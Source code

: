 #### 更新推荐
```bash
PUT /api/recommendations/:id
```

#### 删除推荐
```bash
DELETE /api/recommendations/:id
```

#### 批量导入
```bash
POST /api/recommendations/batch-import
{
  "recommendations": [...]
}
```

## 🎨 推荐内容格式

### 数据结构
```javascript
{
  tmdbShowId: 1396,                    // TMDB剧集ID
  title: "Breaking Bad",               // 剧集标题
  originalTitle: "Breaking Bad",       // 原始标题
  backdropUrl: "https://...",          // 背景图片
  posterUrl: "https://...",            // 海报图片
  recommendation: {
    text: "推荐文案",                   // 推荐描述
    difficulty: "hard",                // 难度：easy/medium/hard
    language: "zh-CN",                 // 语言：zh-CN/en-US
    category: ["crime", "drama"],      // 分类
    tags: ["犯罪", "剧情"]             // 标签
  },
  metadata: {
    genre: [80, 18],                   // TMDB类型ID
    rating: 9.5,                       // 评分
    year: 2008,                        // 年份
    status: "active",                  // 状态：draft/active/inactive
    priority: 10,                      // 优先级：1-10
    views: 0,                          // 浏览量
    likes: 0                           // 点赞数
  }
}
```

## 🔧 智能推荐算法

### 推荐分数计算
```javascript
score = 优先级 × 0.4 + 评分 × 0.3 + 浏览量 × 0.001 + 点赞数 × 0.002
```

---

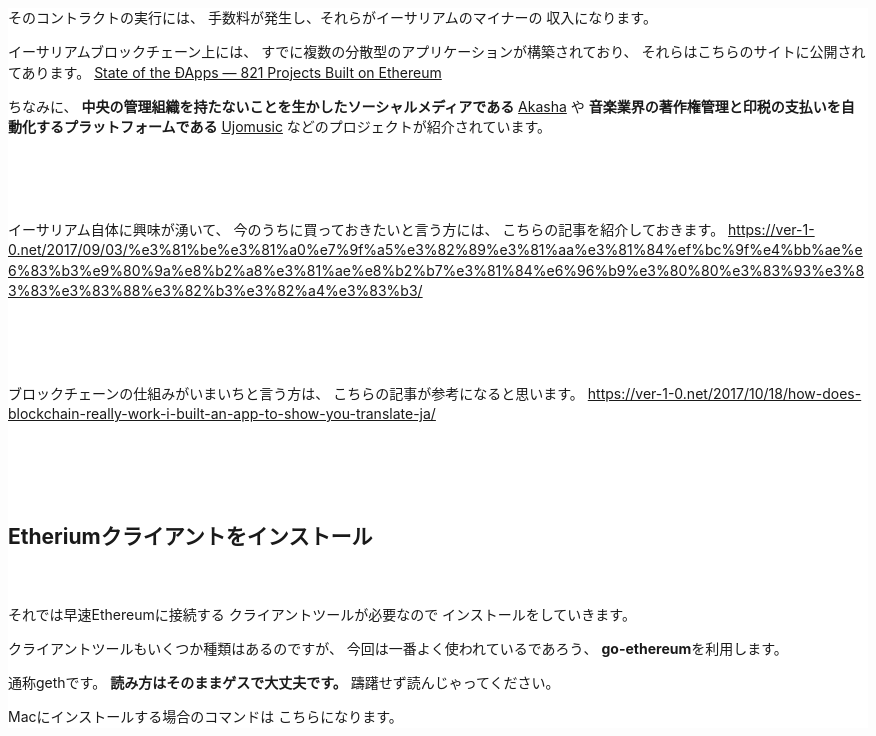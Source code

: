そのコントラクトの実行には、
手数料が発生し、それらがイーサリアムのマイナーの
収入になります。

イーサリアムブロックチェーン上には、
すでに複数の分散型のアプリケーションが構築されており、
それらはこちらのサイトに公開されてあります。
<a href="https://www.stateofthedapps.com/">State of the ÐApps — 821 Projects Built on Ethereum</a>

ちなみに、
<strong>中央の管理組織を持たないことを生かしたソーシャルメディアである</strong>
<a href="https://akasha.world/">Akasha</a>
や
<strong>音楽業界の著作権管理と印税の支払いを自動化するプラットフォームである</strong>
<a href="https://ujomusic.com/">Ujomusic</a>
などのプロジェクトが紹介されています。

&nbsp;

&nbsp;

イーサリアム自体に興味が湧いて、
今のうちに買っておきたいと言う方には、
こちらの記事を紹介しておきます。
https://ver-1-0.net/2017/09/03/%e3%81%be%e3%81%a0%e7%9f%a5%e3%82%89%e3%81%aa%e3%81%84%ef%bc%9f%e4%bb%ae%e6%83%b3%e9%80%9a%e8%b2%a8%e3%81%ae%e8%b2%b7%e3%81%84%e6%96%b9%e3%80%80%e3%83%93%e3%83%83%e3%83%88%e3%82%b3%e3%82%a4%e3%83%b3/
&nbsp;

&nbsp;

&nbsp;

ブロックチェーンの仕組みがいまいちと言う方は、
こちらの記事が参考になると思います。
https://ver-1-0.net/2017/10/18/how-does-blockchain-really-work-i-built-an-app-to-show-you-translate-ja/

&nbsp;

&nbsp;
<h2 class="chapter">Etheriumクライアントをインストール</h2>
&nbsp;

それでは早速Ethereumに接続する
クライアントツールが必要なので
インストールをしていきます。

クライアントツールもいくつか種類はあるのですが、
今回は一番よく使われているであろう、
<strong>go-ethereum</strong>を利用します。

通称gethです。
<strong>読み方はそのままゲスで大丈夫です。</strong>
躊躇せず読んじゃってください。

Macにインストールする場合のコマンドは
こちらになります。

---

TASK DIRECTIONS
The lines above, starting at the one with "すでに複数の分散型のアプリケーションが構築されており、" and ending at the one with "インストールをしていきます。", are the only ones to return, exactly as written.

FINISHED EXERCISE
すでに複数の分散型のアプリケーションが構築されており、
それらはこちらのサイトに公開されてあります。
<a href="https://www.stateofthedapps.com/">State of the ÐApps — 821 Projects Built on Ethereum</a>

ちなみに、
<strong>中央の管理組織を持たないことを生かしたソーシャルメディアである</strong>
<a href="https://akasha.world/">Akasha</a>
や
<strong>音楽業界の著作権管理と印税の支払いを自動化するプラットフォームである</strong>
<a href="https://ujomusic.com/">Ujomusic</a>
などのプロジェクトが紹介されています。

&nbsp;

&nbsp;

イーサリアム自体に興味が湧いて、
今のうちに買っておきたいと言う方には、
こちらの記事を紹介しておきます。
https://ver-1-0.net/2017/09/03/%e3%81%be%e3%81%a0%e7%9f%a5%e3%82%89%e3%81%aa%e3%81%84%ef%bc%9f%e4%bb%ae%e6%83%b3%e9%80%9a%e8%b2%a8%e3%81%ae%e8%b2%b7%e3%81%84%e6%96%b9%e3%80%80%e3%83%93%e3%83%83%e3%83%88%e3%82%b3%e3%82%a4%e3%83%b3/
&nbsp;

&nbsp;

&nbsp;

ブロックチェーンの仕組みがいまいちと言う方は、
こちらの記事が参考になると思います。
https://ver-1-0.net/2017/10/18/how-does-blockchain-really-work-i-built-an-app-to-show-you-translate-ja/

&nbsp;

&nbsp;
<h2 class="chapter">Etheriumクライアントをインストール</h2>
&nbsp;

それでは早速Ethereumに接続する
クライアントツールが必要なので
インストールをしていきます。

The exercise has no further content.